Ceaselessly Into the Past

Fitzgerald

A while ago I was re-reading some short stories by one of my favorite authors, F. Scott Fitzgerald, and I was struck again by the old-fashioned chasteness of his characters and their culture.  Considered daringly progressive in his day, Fitzgerald’s portraits of young people during the 1910s and 20s now read like discovering one’s grandparents or great-grandparents transferred to fresh bodies – the antiquated customs and worldviews remain the same, but the emotions are surprisingly, heartbreakingly new.

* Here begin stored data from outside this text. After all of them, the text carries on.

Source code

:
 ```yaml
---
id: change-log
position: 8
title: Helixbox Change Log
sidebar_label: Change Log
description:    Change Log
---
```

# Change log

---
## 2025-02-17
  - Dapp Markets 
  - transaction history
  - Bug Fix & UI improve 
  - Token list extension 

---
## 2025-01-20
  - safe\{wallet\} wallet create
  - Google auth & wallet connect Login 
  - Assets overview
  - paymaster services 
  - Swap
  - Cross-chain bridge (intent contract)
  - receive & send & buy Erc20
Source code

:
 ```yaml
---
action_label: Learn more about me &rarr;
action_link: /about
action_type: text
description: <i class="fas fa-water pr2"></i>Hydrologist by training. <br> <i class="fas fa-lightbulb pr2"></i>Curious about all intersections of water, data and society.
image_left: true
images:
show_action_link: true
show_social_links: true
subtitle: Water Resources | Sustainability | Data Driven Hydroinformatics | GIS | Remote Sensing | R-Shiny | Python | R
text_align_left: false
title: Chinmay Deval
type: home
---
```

The romances Fitzgerald imagined in The Beautiful and Damned, This Side of Paradise, and in classic pieces like “Winter Dreams,” “The Rich Boy, “A Short Trip Home,” and “Basil and Cleopatra,” are built around chaperones, formal dances, domestic servants, long engagements, long train rides, and newspaper society columns.  No one hooks up; there are no friends with benefits, no STDs, and there is no mention of birth control.  Casual encounters are hinted at but rarely seen.  In “Winter Dreams,” the protagonist Dexter Green has an illicit liaison with the elusive Judy Jones:  “‘Won’t you come in?’  He heard her draw in her breath sharply. Waiting.  ‘All right,’ his voice was trembling.  ‘I’ll come in.'” Fade to black.  In “The Rich Boy,” Anson Hunter arranges a hurried affair with a paramour, Dolly Karger, by paying off the night watchman of a country estate: “‘Yes, Mr. Anson.’  Being of the Old Word, he neither winked nor smiled.  Yet Dolly sat with her face turned slightly away.”  Such was debauchery, circa 1926.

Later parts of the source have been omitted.